◆ WORK INSTRUCTIONS
Take the data below and copy exactly the lines starting at the one with "Since we used" and finishing at the one with "the experiments. We", both included.

◆ GIVEN ENTRIES
-- -- --
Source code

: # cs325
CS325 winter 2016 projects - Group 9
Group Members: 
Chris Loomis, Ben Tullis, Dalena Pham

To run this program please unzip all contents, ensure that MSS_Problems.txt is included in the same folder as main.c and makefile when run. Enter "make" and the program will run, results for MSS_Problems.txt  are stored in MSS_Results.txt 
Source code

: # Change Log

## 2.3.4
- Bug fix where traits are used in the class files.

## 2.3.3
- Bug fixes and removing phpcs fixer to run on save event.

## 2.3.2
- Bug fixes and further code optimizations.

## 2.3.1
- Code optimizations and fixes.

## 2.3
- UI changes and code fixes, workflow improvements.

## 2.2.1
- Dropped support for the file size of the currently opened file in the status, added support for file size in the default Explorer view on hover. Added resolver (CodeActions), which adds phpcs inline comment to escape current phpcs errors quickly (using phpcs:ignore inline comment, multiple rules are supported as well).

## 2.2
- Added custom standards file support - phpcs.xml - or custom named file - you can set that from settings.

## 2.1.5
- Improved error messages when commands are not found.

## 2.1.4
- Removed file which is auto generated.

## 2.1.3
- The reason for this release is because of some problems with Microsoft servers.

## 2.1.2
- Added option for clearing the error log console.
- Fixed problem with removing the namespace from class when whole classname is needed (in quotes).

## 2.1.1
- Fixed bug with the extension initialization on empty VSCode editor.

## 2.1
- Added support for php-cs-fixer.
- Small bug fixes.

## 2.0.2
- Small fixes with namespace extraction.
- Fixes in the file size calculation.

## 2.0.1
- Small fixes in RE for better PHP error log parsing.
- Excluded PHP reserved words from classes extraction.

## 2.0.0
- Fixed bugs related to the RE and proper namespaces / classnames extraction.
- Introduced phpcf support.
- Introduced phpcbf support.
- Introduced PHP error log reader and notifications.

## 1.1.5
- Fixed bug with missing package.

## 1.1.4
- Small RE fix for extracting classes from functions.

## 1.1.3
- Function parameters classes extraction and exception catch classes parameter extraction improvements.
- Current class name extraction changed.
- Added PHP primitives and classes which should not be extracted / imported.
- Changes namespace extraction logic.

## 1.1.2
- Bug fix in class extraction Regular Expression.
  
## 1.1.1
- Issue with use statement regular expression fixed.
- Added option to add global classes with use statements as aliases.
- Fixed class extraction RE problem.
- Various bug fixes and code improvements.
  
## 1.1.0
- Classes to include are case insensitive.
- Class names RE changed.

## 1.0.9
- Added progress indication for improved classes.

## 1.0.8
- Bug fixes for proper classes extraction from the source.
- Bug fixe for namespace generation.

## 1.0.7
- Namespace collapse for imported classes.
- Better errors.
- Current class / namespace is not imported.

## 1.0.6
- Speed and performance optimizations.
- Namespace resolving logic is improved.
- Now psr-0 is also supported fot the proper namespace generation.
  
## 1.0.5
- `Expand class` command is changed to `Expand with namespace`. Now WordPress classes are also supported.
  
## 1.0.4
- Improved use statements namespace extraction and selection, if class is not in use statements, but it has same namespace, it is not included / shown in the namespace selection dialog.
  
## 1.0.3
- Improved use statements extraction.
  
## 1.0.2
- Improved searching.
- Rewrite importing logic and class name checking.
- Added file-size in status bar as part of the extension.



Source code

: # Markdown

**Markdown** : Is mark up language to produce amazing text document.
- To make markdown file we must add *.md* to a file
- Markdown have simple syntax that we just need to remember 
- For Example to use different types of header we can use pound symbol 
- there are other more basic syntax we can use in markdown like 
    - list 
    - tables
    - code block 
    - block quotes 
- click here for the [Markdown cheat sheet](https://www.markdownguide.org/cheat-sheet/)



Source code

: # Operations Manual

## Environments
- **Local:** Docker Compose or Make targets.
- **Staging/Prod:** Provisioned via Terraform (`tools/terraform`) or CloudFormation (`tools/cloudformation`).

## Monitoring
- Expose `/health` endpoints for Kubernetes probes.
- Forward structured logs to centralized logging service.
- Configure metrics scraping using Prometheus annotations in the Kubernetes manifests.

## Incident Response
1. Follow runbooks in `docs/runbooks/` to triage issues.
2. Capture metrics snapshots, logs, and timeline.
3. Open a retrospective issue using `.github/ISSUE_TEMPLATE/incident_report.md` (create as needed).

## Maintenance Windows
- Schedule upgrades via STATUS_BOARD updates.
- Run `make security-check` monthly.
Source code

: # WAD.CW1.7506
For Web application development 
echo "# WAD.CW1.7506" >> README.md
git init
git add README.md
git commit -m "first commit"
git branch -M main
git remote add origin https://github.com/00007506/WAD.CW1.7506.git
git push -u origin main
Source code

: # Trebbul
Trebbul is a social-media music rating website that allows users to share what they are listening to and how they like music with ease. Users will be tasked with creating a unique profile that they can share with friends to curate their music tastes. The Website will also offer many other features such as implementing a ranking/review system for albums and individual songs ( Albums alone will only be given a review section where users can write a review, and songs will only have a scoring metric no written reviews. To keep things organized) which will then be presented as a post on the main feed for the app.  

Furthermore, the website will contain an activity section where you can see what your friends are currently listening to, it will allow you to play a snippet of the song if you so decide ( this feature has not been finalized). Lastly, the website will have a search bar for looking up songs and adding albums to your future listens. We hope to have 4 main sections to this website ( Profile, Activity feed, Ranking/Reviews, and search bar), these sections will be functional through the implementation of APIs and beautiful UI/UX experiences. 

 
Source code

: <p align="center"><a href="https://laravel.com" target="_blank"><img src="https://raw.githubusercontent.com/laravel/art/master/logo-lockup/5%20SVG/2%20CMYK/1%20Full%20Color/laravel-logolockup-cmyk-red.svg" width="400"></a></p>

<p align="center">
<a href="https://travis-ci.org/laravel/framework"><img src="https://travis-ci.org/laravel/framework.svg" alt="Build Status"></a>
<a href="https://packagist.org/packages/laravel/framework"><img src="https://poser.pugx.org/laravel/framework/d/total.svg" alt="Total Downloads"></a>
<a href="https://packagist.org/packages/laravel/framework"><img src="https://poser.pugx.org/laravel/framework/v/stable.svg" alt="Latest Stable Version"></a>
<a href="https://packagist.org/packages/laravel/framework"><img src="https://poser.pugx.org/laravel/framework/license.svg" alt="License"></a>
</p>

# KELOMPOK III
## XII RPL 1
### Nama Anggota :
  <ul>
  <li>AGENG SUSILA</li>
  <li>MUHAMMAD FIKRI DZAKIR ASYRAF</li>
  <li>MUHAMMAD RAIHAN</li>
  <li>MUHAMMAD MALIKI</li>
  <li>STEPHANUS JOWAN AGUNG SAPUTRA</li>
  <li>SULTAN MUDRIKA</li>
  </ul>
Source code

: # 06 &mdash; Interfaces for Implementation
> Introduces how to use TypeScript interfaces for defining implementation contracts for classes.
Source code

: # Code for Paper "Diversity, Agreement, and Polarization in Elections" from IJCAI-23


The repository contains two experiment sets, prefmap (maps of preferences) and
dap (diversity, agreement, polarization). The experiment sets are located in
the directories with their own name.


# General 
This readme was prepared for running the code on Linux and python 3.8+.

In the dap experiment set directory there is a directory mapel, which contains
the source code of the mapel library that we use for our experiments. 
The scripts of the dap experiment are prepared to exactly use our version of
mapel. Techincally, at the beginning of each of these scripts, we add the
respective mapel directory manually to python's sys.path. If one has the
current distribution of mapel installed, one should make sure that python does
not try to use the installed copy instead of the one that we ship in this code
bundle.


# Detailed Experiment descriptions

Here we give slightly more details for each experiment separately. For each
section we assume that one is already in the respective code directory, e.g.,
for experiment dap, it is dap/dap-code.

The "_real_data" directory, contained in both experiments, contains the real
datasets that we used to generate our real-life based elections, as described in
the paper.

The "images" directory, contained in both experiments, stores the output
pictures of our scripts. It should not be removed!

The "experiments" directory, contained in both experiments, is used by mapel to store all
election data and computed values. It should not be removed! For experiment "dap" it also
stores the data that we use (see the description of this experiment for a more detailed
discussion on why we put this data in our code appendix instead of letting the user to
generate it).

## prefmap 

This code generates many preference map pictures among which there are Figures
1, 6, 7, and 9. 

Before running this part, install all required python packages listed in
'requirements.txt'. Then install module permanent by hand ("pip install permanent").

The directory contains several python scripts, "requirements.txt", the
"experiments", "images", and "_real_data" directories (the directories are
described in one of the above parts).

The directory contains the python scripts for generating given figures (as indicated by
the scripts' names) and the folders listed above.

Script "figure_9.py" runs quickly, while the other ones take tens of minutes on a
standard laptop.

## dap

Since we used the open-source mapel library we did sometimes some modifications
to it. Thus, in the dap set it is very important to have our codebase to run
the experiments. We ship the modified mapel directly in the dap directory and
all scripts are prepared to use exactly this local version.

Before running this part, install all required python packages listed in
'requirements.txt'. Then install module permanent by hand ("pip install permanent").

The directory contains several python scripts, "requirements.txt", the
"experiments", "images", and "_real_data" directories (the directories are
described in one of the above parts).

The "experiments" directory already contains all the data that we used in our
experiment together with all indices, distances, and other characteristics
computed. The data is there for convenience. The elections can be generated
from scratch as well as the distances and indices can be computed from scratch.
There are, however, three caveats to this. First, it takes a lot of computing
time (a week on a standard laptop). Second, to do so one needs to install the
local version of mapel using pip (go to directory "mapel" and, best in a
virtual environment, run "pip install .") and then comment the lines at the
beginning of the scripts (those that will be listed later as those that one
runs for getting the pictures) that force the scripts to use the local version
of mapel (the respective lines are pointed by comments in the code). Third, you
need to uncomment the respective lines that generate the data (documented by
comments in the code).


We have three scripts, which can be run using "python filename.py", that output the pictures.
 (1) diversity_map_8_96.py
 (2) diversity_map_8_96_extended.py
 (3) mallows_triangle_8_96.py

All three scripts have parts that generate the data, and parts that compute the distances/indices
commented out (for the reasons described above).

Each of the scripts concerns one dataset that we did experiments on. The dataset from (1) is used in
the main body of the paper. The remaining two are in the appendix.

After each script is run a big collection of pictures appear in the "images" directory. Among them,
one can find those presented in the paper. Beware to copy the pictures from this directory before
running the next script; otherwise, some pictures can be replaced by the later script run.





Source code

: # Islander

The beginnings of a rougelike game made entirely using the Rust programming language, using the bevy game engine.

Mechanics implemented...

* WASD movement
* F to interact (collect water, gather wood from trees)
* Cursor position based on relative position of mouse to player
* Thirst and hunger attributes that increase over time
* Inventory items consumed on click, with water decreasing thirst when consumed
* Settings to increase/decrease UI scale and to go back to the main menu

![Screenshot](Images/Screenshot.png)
-- -- --
◆ FINAL ANSWER
Since we used the open-source mapel library we did sometimes some modifications
to it. Thus, in the dap set it is very important to have our codebase to run
the experiments. We ship the modified mapel directly in the dap directory and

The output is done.